When the compliance audit surfaces gaps, the Ansible playbook pushes corrective config directly to the devices. The Cisco IOS playbook is fully functional: it uses cisco.ios.ios_config and cisco.ios.ios_command to enforce NTP servers, SSHv2, telnet removal, password encryption, SNMP hardening, and login banners. Every task is tagged with its rule ID so you can target individual fixes with --tags IOS-NTP-001.

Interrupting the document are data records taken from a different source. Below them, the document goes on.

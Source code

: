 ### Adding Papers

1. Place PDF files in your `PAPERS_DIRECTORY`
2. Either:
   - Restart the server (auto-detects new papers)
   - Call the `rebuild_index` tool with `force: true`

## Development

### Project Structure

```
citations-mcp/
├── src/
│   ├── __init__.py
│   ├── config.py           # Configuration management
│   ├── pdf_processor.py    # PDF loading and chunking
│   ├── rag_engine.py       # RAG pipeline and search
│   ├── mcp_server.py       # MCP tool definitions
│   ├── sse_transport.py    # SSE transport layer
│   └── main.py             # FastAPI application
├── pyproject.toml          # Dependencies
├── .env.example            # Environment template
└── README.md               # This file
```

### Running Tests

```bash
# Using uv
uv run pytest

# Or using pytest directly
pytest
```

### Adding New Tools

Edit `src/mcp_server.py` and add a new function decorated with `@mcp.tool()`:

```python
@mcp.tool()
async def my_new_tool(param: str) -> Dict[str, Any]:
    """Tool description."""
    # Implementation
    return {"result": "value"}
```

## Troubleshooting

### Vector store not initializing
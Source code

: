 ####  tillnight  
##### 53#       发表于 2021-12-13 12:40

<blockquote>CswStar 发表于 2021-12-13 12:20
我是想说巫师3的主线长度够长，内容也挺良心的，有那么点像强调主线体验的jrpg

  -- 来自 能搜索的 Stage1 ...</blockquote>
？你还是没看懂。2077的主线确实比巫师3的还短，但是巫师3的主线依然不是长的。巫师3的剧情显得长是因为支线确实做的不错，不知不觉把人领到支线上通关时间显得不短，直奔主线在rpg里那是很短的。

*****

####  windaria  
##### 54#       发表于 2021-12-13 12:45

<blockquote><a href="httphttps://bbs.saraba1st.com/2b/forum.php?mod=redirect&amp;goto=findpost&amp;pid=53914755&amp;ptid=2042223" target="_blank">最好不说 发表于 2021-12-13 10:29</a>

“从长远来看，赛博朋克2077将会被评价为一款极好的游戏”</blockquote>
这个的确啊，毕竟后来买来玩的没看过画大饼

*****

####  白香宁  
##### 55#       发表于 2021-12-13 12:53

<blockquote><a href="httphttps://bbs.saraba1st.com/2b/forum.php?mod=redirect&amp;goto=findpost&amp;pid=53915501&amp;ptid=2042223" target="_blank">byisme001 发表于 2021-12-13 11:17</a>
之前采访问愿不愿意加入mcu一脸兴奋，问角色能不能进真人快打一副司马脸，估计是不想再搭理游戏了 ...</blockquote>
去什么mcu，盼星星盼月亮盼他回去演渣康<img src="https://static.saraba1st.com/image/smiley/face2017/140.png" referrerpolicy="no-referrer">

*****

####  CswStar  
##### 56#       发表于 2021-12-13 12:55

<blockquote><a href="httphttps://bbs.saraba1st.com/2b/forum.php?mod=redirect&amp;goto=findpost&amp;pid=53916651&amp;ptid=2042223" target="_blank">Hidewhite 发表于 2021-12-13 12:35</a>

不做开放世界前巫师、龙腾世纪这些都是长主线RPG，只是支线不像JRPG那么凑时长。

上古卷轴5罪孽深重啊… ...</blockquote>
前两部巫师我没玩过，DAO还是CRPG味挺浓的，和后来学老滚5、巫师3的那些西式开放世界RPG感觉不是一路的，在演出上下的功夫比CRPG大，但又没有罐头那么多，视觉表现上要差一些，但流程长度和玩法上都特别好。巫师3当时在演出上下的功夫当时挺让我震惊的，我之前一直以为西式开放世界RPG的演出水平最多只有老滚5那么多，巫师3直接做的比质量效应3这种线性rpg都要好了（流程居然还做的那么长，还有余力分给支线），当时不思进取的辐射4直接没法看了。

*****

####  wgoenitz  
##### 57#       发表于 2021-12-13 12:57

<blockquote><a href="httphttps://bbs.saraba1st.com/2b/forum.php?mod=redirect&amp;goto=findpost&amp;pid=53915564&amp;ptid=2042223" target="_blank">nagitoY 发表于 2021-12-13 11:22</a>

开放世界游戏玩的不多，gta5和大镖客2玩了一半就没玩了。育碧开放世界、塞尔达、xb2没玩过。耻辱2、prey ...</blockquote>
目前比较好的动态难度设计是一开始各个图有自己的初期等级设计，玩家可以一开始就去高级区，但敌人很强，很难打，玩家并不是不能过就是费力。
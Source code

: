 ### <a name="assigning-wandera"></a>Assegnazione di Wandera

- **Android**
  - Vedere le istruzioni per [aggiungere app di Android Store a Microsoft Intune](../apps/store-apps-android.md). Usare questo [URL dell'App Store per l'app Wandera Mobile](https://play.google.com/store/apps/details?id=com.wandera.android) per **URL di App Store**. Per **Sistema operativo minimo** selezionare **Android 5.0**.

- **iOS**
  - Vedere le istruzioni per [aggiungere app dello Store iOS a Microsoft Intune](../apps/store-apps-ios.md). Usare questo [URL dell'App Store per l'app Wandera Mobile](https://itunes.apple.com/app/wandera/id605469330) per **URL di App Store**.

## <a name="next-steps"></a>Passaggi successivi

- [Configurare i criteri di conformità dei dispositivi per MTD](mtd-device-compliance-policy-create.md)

FortiGate and pfSense playbooks are stubs with commented-out module calls showing exactly what to implement. FortiGate remediation maps to fortios_system_ntp and fortios_system_global; pfSense maps to the pfsensible.core collection or the pfSense REST API. The stubs are there so future work has a clear starting point, not an empty file.

Cisco IOS

  • Fully functional playbook
  • cisco.ios collection
  • Covers all 7 IOS audit rules
  • Per-rule --tags targeting

FortiGate

  • Stub with commented modules
  • fortios_system_ntp
  • fortios_system_global
  • Ready to implement

pfSense

  • Stub with API approach
  • pfsensible.core option
  • REST API option
  • Ready to implement
# Fix a specific compliance gap $ ansible-playbook -i inventory.ini \ playbooks/remediate_ios.yml \ --tags IOS-NTP-001 # Then re-backup to capture the fix $ netaudit backup

// Section 07

Key Takeaways

01

Connector abstraction is the right pattern for multi-vendor automation. Each vendor's CLI quirks (Netmiko for IOS and FortiGate, paramiko exec_channel for pfSense) are isolated behind a shared interface. Adding a new platform means writing one class, not refactoring the orchestrator.

02

Volatile line stripping prevents false-positive diffs. Cisco and FortiGate configs include timestamps and build metadata that change on every show command. Stripping those before committing to git means a git diff only fires when real configuration changed.

03

Offline compliance auditing is more practical than you think. Running regex rules against backed-up config files (no device access needed) lets you audit at any time, at any scale, and across vendors. The rule format is simple enough that a new team member can contribute rules on day one.

04

Git is the drift detection engine. Once configs live in git, drift detection is just git diff between a baseline tag and HEAD. No custom database, no state file, no external service. The entire audit trail is the commit history.

05

pfSense SSH access is not straightforward. The default admin session drops into a numbered menu, not a shell. You need a dedicated user with explicit shell privileges before any automation tool can pull configs. Worth documenting because it is not obvious from the pfSense docs.

06

Fedora host networking for GNS3 requires three separate fixes: libvirt default network autostart (virbr0), firewalld zone rules (the default libvirt zone rejects most traffic), and a LEGACY crypto policy for SSH to older IOS devices. None of these are GNS3 bugs; all are host-level prerequisites that need to be set once and made persistent.